Extreme pain rolled over me, like the cold dead winter. I asked myself, what is the difference if this is my daughter’s or someone else’s arm or leg? All children are my children. My heart broke and I could not stop weeping. As I stood there sobbing, a gentle hand grabbed my shoulder. “My sister, Renad is at your house,” said the person it belonged to. “You swear to God?” I replied. He did not say a word.
Then like a sword to my heart, I blurted out the words: “Is she dead?”
In a state of shock, I found myself in front of my home. There were many cars and people there. I yelled at the crowd: “Where is she?”
“She’s in the living room,” they replied.

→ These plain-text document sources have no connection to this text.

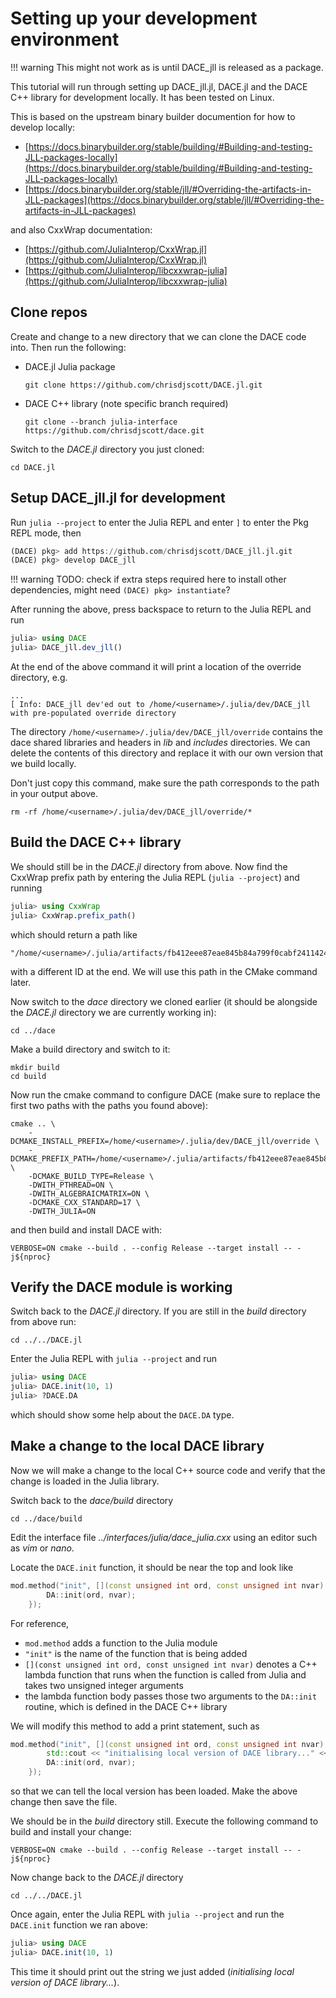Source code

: # Setting up your development environment

!!! warning
    This might not work as is until DACE\_jll is released as a package.

This tutorial will run through setting up DACE\_jll.jl, DACE.jl and the DACE C++ library for development locally.
It has been tested on Linux.

This is based on the upstream binary builder documention for how to develop locally:

- [https://docs.binarybuilder.org/stable/building/#Building-and-testing-JLL-packages-locally](https://docs.binarybuilder.org/stable/building/#Building-and-testing-JLL-packages-locally)
- [https://docs.binarybuilder.org/stable/jll/#Overriding-the-artifacts-in-JLL-packages](https://docs.binarybuilder.org/stable/jll/#Overriding-the-artifacts-in-JLL-packages)

and also CxxWrap documentation:

- [https://github.com/JuliaInterop/CxxWrap.jl](https://github.com/JuliaInterop/CxxWrap.jl)
- [https://github.com/JuliaInterop/libcxxwrap-julia](https://github.com/JuliaInterop/libcxxwrap-julia)

## Clone repos

Create and change to a new directory that we can clone the DACE code into. Then run the following:

- DACE.jl Julia package
  ```
  git clone https://github.com/chrisdjscott/DACE.jl.git
  ```
- DACE C++ library (note specific branch required)
  ```
  git clone --branch julia-interface https://github.com/chrisdjscott/dace.git
  ```

Switch to the *DACE.jl* directory you just cloned:

```
cd DACE.jl
```

## Setup DACE\_jll.jl for development

Run `julia --project` to enter the Julia REPL and enter `]` to enter the Pkg REPL mode, then

```julia
(DACE) pkg> add https://github.com/chrisdjscott/DACE_jll.jl.git
(DACE) pkg> develop DACE_jll
```

!!! warning
    TODO: check if extra steps required here to install other dependencies, might need `(DACE) pkg> instantiate`?

After running the above, press backspace to return to the Julia REPL and run

```julia
julia> using DACE
julia> DACE_jll.dev_jll()
```

At the end of the above command it will print a location of the override directory, e.g.

```
...
[ Info: DACE_jll dev'ed out to /home/<username>/.julia/dev/DACE_jll with pre-populated override directory
```

The directory `/home/<username>/.julia/dev/DACE_jll/override` contains the dace shared libraries and headers in *lib* and *includes* directories.
We can delete the contents of this directory and replace it with our own version that we build locally.

Don't just copy this command, make sure the path corresponds to the path in your output above.

```
rm -rf /home/<username>/.julia/dev/DACE_jll/override/*
```

## Build the DACE C++ library

We should still be in the *DACE.jl* directory from above. Now find the CxxWrap prefix path by entering the Julia REPL (`julia --project`) and running

```julia
julia> using CxxWrap
julia> CxxWrap.prefix_path()
```

which should return a path like

```
"/home/<username>/.julia/artifacts/fb412eee87eae845b84a799f0cabf241142406d7"
```

with a different ID at the end. We will use this path in the CMake command later.

Now switch to the *dace* directory we cloned earlier (it should be alongside the *DACE.jl* directory we are currently working in):

```
cd ../dace
```

Make a build directory and switch to it:

```
mkdir build
cd build
```

Now run the cmake command to configure DACE (make sure to replace the first two paths with the paths you found above):

```
cmake .. \
    -DCMAKE_INSTALL_PREFIX=/home/<username>/.julia/dev/DACE_jll/override \
    -DCMAKE_PREFIX_PATH=/home/<username>/.julia/artifacts/fb412eee87eae845b84a799f0cabf241142406d7 \
    -DCMAKE_BUILD_TYPE=Release \
    -DWITH_PTHREAD=ON \
    -DWITH_ALGEBRAICMATRIX=ON \
    -DCMAKE_CXX_STANDARD=17 \
    -DWITH_JULIA=ON
```

and then build and install DACE with:

```
VERBOSE=ON cmake --build . --config Release --target install -- -j${nproc}
```

## Verify the DACE module is working

Switch back to the *DACE.jl* directory. If you are still in the *build* directory from above run:

```
cd ../../DACE.jl
```

Enter the Julia REPL with `julia --project` and run

```julia
julia> using DACE
julia> DACE.init(10, 1)
julia> ?DACE.DA
```

which should show some help about the `DACE.DA` type.

## Make a change to the local DACE library

Now we will make a change to the local C++ source code and verify that the change is loaded in the Julia library.

Switch back to the *dace/build* directory

```
cd ../dace/build
```

Edit the interface file *../interfaces/julia/dace_julia.cxx* using an editor such as *vim* or *nano*.

Locate the `DACE.init` function, it should be near the top and look like

```cxx
mod.method("init", [](const unsigned int ord, const unsigned int nvar) {
        DA::init(ord, nvar);
    });
```

For reference,

- `mod.method` adds a function to the Julia module
- `"init"` is the name of the function that is being added
- `[](const unsigned int ord, const unsigned int nvar)` denotes a C++ lambda function that runs when the function is called from Julia and takes two unsigned integer arguments
- the lambda function body passes those two arguments to the `DA::init` routine, which is defined in the DACE C++ library

We will modify this method to add a print statement, such as

```cxx
mod.method("init", [](const unsigned int ord, const unsigned int nvar) {
        std::cout << "initialising local version of DACE library..." << std::endl;
        DA::init(ord, nvar);
    });
```

so that we can tell the local version has been loaded. Make the above change then save the file.

We should be in the *build* directory still. Execute the following command to build and install your change:

```
VERBOSE=ON cmake --build . --config Release --target install -- -j${nproc}
```

Now change back to the *DACE.jl* directory

```
cd ../../DACE.jl
```


Once again, enter the Julia REPL with `julia --project` and run the `DACE.init` function we ran above:

```julia
julia> using DACE
julia> DACE.init(10, 1)
```

This time it should print out the string we just added (*initialising local version of DACE library...*).

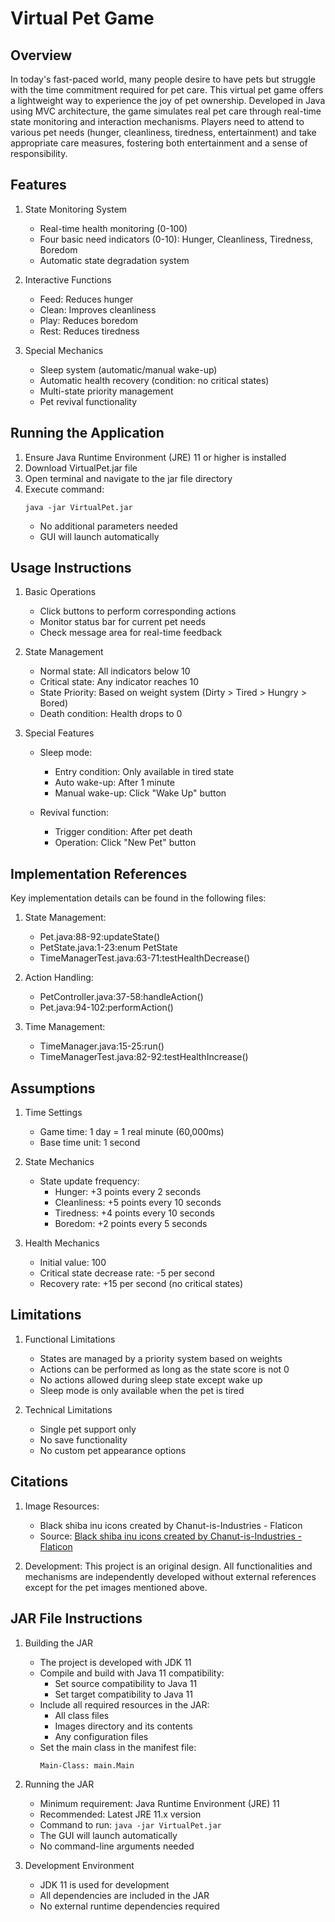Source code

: # Virtual Pet Game

## Overview
In today's fast-paced world, many people desire to have pets but struggle with the time commitment required for pet care. This virtual pet game offers a lightweight way to experience the joy of pet ownership. Developed in Java using MVC architecture, the game simulates real pet care through real-time state monitoring and interaction mechanisms. Players need to attend to various pet needs (hunger, cleanliness, tiredness, entertainment) and take appropriate care measures, fostering both entertainment and a sense of responsibility.

## Features
1. State Monitoring System
   - Real-time health monitoring (0-100)
   - Four basic need indicators (0-10): Hunger, Cleanliness, Tiredness, Boredom
   - Automatic state degradation system
   
2. Interactive Functions
   - Feed: Reduces hunger
   - Clean: Improves cleanliness
   - Play: Reduces boredom
   - Rest: Reduces tiredness
   
3. Special Mechanics
   - Sleep system (automatic/manual wake-up)
   - Automatic health recovery (condition: no critical states)
   - Multi-state priority management
   - Pet revival functionality

## Running the Application
1. Ensure Java Runtime Environment (JRE) 11 or higher is installed
2. Download VirtualPet.jar file
3. Open terminal and navigate to the jar file directory
4. Execute command:
   ```
   java -jar VirtualPet.jar
   ```
   - No additional parameters needed
   - GUI will launch automatically

## Usage Instructions
1. Basic Operations
   - Click buttons to perform corresponding actions
   - Monitor status bar for current pet needs
   - Check message area for real-time feedback

2. State Management
   - Normal state: All indicators below 10
   - Critical state: Any indicator reaches 10
   - State Priority: Based on weight system (Dirty > Tired > Hungry > Bored)
   - Death condition: Health drops to 0

3. Special Features
   - Sleep mode:
     * Entry condition: Only available in tired state
     * Auto wake-up: After 1 minute
     * Manual wake-up: Click "Wake Up" button
   
   - Revival function:
     * Trigger condition: After pet death
     * Operation: Click "New Pet" button

## Implementation References
Key implementation details can be found in the following files:

1. State Management:
   - Pet.java:88-92:updateState()
   - PetState.java:1-23:enum PetState
   - TimeManagerTest.java:63-71:testHealthDecrease()

2. Action Handling:
   - PetController.java:37-58:handleAction()
   - Pet.java:94-102:performAction()

3. Time Management:
   - TimeManager.java:15-25:run()
   - TimeManagerTest.java:82-92:testHealthIncrease()

## Assumptions
1. Time Settings
   - Game time: 1 day = 1 real minute (60,000ms)
   - Base time unit: 1 second

2. State Mechanics
   - State update frequency:
     * Hunger: +3 points every 2 seconds
     * Cleanliness: +5 points every 10 seconds
     * Tiredness: +4 points every 10 seconds
     * Boredom: +2 points every 5 seconds

3. Health Mechanics
   - Initial value: 100
   - Critical state decrease rate: -5 per second
   - Recovery rate: +15 per second (no critical states)

## Limitations
1. Functional Limitations
   - States are managed by a priority system based on weights
   - Actions can be performed as long as the state score is not 0
   - No actions allowed during sleep state except wake up
   - Sleep mode is only available when the pet is tired

2. Technical Limitations
   - Single pet support only
   - No save functionality
   - No custom pet appearance options

## Citations
1. Image Resources:
   - Black shiba inu icons created by Chanut-is-Industries - Flaticon
   - Source: <a href="https://www.flaticon.com/free-icons/black-shiba-inu" title="black shiba inu icons">Black shiba inu icons created by Chanut-is-Industries - Flaticon</a>

2. Development:
   This project is an original design. All functionalities and mechanisms are independently developed without external references except for the pet images mentioned above.

## JAR File Instructions
1. Building the JAR
   - The project is developed with JDK 11
   - Compile and build with Java 11 compatibility:
     * Set source compatibility to Java 11
     * Set target compatibility to Java 11
   - Include all required resources in the JAR:
     * All class files
     * Images directory and its contents
     * Any configuration files
   - Set the main class in the manifest file:
     ```
     Main-Class: main.Main
     ```

2. Running the JAR
   - Minimum requirement: Java Runtime Environment (JRE) 11
   - Recommended: Latest JRE 11.x version
   - Command to run: `java -jar VirtualPet.jar`
   - The GUI will launch automatically
   - No command-line arguments needed

3. Development Environment
   - JDK 11 is used for development
   - All dependencies are included in the JAR
   - No external runtime dependencies required
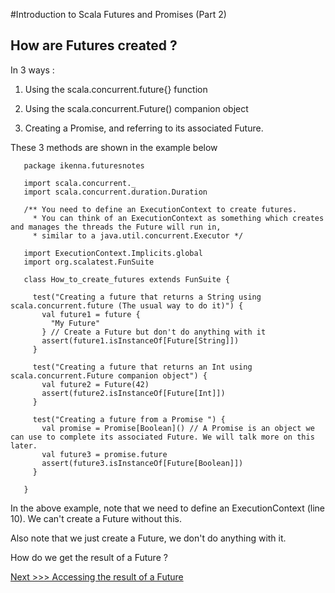 
#Introduction to Scala Futures and Promises
(Part 2)

## How are Futures created ?

In 3 ways :

1. Using the scala.concurrent.future{} function

2. Using the scala.concurrent.Future() companion object

3. Creating a Promise, and referring to its associated Future.

These 3 methods are shown in the example below

```
   package ikenna.futuresnotes

   import scala.concurrent._
   import scala.concurrent.duration.Duration

   /** You need to define an ExecutionContext to create futures.
     * You can think of an ExecutionContext as something which creates and manages the threads the Future will run in,
     * similar to a java.util.concurrent.Executor */

   import ExecutionContext.Implicits.global
   import org.scalatest.FunSuite

   class How_to_create_futures extends FunSuite {

     test("Creating a future that returns a String using scala.concurrent.future (The usual way to do it)") {
       val future1 = future {
         "My Future"
       } // Create a Future but don't do anything with it
       assert(future1.isInstanceOf[Future[String]])
     }

     test("Creating a future that returns an Int using scala.concurrent.Future companion object") {
       val future2 = Future(42)
       assert(future2.isInstanceOf[Future[Int]])
     }

     test("Creating a future from a Promise ") {
       val promise = Promise[Boolean]() // A Promise is an object we can use to complete its associated Future. We will talk more on this later.
       val future3 = promise.future
       assert(future3.isInstanceOf[Future[Boolean]])
     }

   }

```

In the above example, note that we need to define an ExecutionContext (line 10). We can't create a Future without this.

Also note that we just create a Future, we don't do anything with it.

How do we get the result of a Future ?

[Next >>> Accessing the result of a Future](https://github.com/ikenna/scalafutures/blob/master/docs/2_Creating_Futures.md)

Inside, I found Renad on the floor, her body covered. I fell to the ground, wailing. Terrified that her precious body was mangled, I lifted the cover and saw her face. It was a beautiful yellowish colour. There was dust and sand trapped in her fine hairs. I rubbed my hands across her body and thanked God that she was in one piece.
I examined my baby’s face like it was the first time I had seen her and found that a piece of shrapnel had cut through her neck next to her ear, sparing her a long painful death. I yelled: “Why our children? How can humans be so cruel to kill our children?” I prayed that God would bring justice to the perpetrators of our suffering.
My family and friends urged me to let go of her body and to let them take her to the cemetery while it was safe to go outside. But I wasn’t ready. I needed more time to kiss and hold her.
My body and hands were covered with her blood.
Family and friends asked me: “Do you love her?”
“Of course I do, she is my other half, she is my everything,” I answered.
“Then let her go, let her be with God,” they told me. “God will have mercy on her, and will love her more than we can here. She is returning home, and will have a much better life in heaven than she has here in Syria.”
I will never forget her fragrance, her laughter, the delight of coming home to her voice. What is most difficult for me today, is calling out her name, knowing that she is not here to reply.
I still cannot pass by what is left of her school. The other mothers and I feel the same way, but we take comfort together. We talk about our great tragedy, and we wonder how the world can watch people murder children and do nothing.
My daughter was the best piece of me, and there is nothing harder than to experience losing that part of yourself, knowing that you will never see it again. I pray that God will have mercy on me, and any mother in the world who loses her child to any kind of harm.
The children of al-Haas school were not killed only by air strikes and bombs on October 26. They were killed by a lack of compassion, humanity and justice from the world.
This is my story. I had to share it through my great pain. I am the mother of the martyred 13-year-old girl, Renad Khaled Al Daaef. I ask for your support to help us stop the atrocities being committed against our children in Syria.